MAISON KITSUNÉ AUTUMN/WINTER 2015-16 READY-TO-WEAR PARIS FASHION WEEK
You gotta love globalization: Without it, how could a French record label-turned-design house that regularly riffs on Americana ever produce a gamine collection so pleasingly spritzed with the spirit of K-pop? In truth, said Maison Kitsuné founder Gildas Loaëc, the Korean elements in this collection—fine-drawn designs by a Korean artist named Moonassi; Korean flag-print flannel oxford shirtdresses—actually originated in Japan. For it was through the Kitsuné team’s work (and store) in Tokyo that artists such as G-Dragon and Girls’ Generation first permeated their consciousness.

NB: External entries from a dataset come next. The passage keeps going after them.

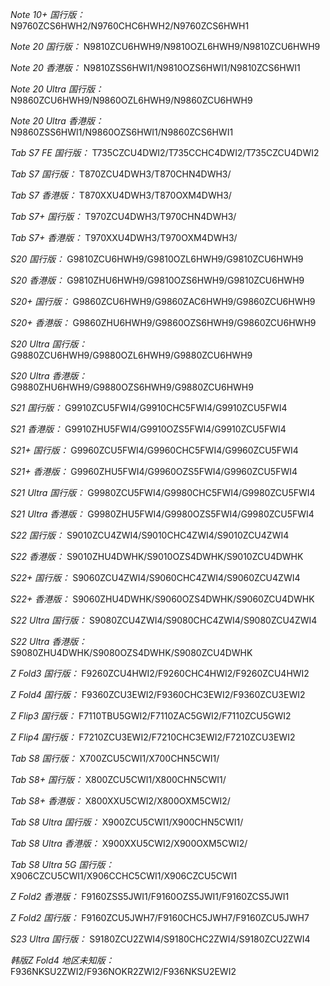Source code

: *Note 10+ 国行版：*
N9760ZCS6HWH2/N9760CHC6HWH2/N9760ZCS6HWH1

*Note 20 国行版：*
N9810ZCU6HWH9/N9810OZL6HWH9/N9810ZCU6HWH9

*Note 20 香港版：*
N9810ZSS6HWI1/N9810OZS6HWI1/N9810ZCS6HWI1

*Note 20 Ultra 国行版：*
N9860ZCU6HWH9/N9860OZL6HWH9/N9860ZCU6HWH9

*Note 20 Ultra 香港版：*
N9860ZSS6HWI1/N9860OZS6HWI1/N9860ZCS6HWI1

*Tab S7 FE 国行版：*
T735CZCU4DWI2/T735CCHC4DWI2/T735CZCU4DWI2

*Tab S7 国行版：*
T870ZCU4DWH3/T870CHN4DWH3/

*Tab S7 香港版：*
T870XXU4DWH3/T870OXM4DWH3/

*Tab S7+ 国行版：*
T970ZCU4DWH3/T970CHN4DWH3/

*Tab S7+ 香港版：*
T970XXU4DWH3/T970OXM4DWH3/

*S20 国行版：*
G9810ZCU6HWH9/G9810OZL6HWH9/G9810ZCU6HWH9

*S20 香港版：*
G9810ZHU6HWH9/G9810OZS6HWH9/G9810ZCU6HWH9

*S20+ 国行版：*
G9860ZCU6HWH9/G9860ZAC6HWH9/G9860ZCU6HWH9

*S20+ 香港版：*
G9860ZHU6HWH9/G9860OZS6HWH9/G9860ZCU6HWH9

*S20 Ultra 国行版：*
G9880ZCU6HWH9/G9880OZL6HWH9/G9880ZCU6HWH9

*S20 Ultra 香港版：*
G9880ZHU6HWH9/G9880OZS6HWH9/G9880ZCU6HWH9

*S21 国行版：*
G9910ZCU5FWI4/G9910CHC5FWI4/G9910ZCU5FWI4

*S21 香港版：*
G9910ZHU5FWI4/G9910OZS5FWI4/G9910ZCU5FWI4

*S21+ 国行版：*
G9960ZCU5FWI4/G9960CHC5FWI4/G9960ZCU5FWI4

*S21+ 香港版：*
G9960ZHU5FWI4/G9960OZS5FWI4/G9960ZCU5FWI4

*S21 Ultra 国行版：*
G9980ZCU5FWI4/G9980CHC5FWI4/G9980ZCU5FWI4

*S21 Ultra 香港版：*
G9980ZHU5FWI4/G9980OZS5FWI4/G9980ZCU5FWI4

*S22 国行版：*
S9010ZCU4ZWI4/S9010CHC4ZWI4/S9010ZCU4ZWI4

*S22 香港版：*
S9010ZHU4DWHK/S9010OZS4DWHK/S9010ZCU4DWHK

*S22+ 国行版：*
S9060ZCU4ZWI4/S9060CHC4ZWI4/S9060ZCU4ZWI4

*S22+ 香港版：*
S9060ZHU4DWHK/S9060OZS4DWHK/S9060ZCU4DWHK

*S22 Ultra 国行版：*
S9080ZCU4ZWI4/S9080CHC4ZWI4/S9080ZCU4ZWI4

*S22 Ultra 香港版：*
S9080ZHU4DWHK/S9080OZS4DWHK/S9080ZCU4DWHK

*Z Fold3 国行版：*
F9260ZCU4HWI2/F9260CHC4HWI2/F9260ZCU4HWI2

*Z Fold4 国行版：*
F9360ZCU3EWI2/F9360CHC3EWI2/F9360ZCU3EWI2

*Z Flip3 国行版：*
F7110TBU5GWI2/F7110ZAC5GWI2/F7110ZCU5GWI2

*Z Flip4 国行版：*
F7210ZCU3EWI2/F7210CHC3EWI2/F7210ZCU3EWI2

*Tab S8 国行版：*
X700ZCU5CWI1/X700CHN5CWI1/

*Tab S8+ 国行版：*
X800ZCU5CWI1/X800CHN5CWI1/

*Tab S8+ 香港版：*
X800XXU5CWI2/X800OXM5CWI2/

*Tab S8 Ultra 国行版：*
X900ZCU5CWI1/X900CHN5CWI1/

*Tab S8 Ultra 香港版：*
X900XXU5CWI2/X900OXM5CWI2/

*Tab S8 Ultra 5G 国行版：*
X906CZCU5CWI1/X906CCHC5CWI1/X906CZCU5CWI1

*Z Fold2 香港版：*
F9160ZSS5JWI1/F9160OZS5JWI1/F9160ZCS5JWI1

*Z Fold2 国行版：*
F9160ZCU5JWH7/F9160CHC5JWH7/F9160ZCU5JWH7

*S23 Ultra 国行版：*
S9180ZCU2ZWI4/S9180CHC2ZWI4/S9180ZCU2ZWI4

*韩版Z Fold4 地区未知版：*
F936NKSU2ZWI2/F936NOKR2ZWI2/F936NKSU2EWI2


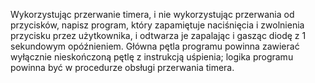 Wykorzystując przerwanie timera, i nie wykorzystując przerwania od przycisków, napisz program, który zapamiętuje naciśnięcia i zwolnienia przycisku przez użytkownika, i odtwarza je zapalając i gasząc diodę z 1 sekundowym opóźnieniem. Główna pętla programu powinna zawierać wyłącznie nieskończoną pętlę z instrukcją uśpienia; logika programu powinna być w procedurze obsługi przerwania timera.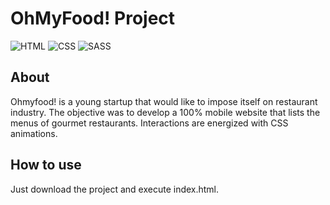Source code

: # OhMyFood! Project

![HTML](https://img.shields.io/badge/Language-HTML-orange)
![CSS](https://img.shields.io/badge/Language-CSS-purple)
![SASS](https://img.shields.io/badge/Style-SASS-ff69b4)

## About
Ohmyfood! is a young startup that would like to impose itself on restaurant industry. The objective was to develop a 100% mobile website that lists the menus of gourmet restaurants. Interactions are energized with CSS animations.

## How to use
Just download the project and execute index.html.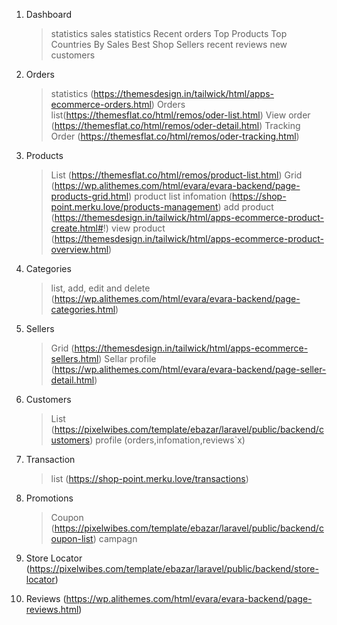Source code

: 1. Dashboard

   > statistics
   > sales statistics
   > Recent orders
   > Top Products
   > Top Countries By Sales
   > Best Shop Sellers
   > recent reviews
   > new customers

2. Orders

   > statistics (https://themesdesign.in/tailwick/html/apps-ecommerce-orders.html)
   > Orders list(https://themesflat.co/html/remos/oder-list.html)
   > View order (https://themesflat.co/html/remos/oder-detail.html)
   > Tracking Order (https://themesflat.co/html/remos/oder-tracking.html)

3. Products

   > List (https://themesflat.co/html/remos/product-list.html)
   > Grid (https://wp.alithemes.com/html/evara/evara-backend/page-products-grid.html)
   > product list infomation (https://shop-point.merku.love/products-management)
   > add product (https://themesdesign.in/tailwick/html/apps-ecommerce-product-create.html#!)
   > view product (https://themesdesign.in/tailwick/html/apps-ecommerce-product-overview.html)

4. Categories

   > list, add, edit and delete (https://wp.alithemes.com/html/evara/evara-backend/page-categories.html)

5. Sellers

   > Grid (https://themesdesign.in/tailwick/html/apps-ecommerce-sellers.html)
   > Sellar profile (https://wp.alithemes.com/html/evara/evara-backend/page-seller-detail.html)

6. Customers

   > List (https://pixelwibes.com/template/ebazar/laravel/public/backend/customers)
   > profile (orders,infomation,reviews`x)

7. Transaction

   > list (https://shop-point.merku.love/transactions)

8. Promotions

   > Coupon (https://pixelwibes.com/template/ebazar/laravel/public/backend/coupon-list)
   > campagn

9. Store Locator (https://pixelwibes.com/template/ebazar/laravel/public/backend/store-locator)

10. Reviews (https://wp.alithemes.com/html/evara/evara-backend/page-reviews.html)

So the Kitsuné fox wore a Korean-flag baseball cap on bomber-jacket chest patches, and the company’s boxy-cut high-hemmed sweatshirts were emblazoned with “K.I.M.” (Kitsuné Institute of Music). There was a compilation’s worth of K-prep cuteness with standouts including a jersey-knit polo-collar dress with a skirt of gray flannel and a chest of blue ribbed knit, and a fluffed, red-on-black tartan school skirt. Kitsuné’s fundamentally French point of view—in womenswear, much informed by Loaëc’s wife, Romy—was not deserted. A waxed drawstring sailing coat and a Breton knit and gold-buttoned jersey pullover were knowingly repackaged French marine classics—and it says “Parisian” on those baseball caps and sweatshirts. Vive la différence.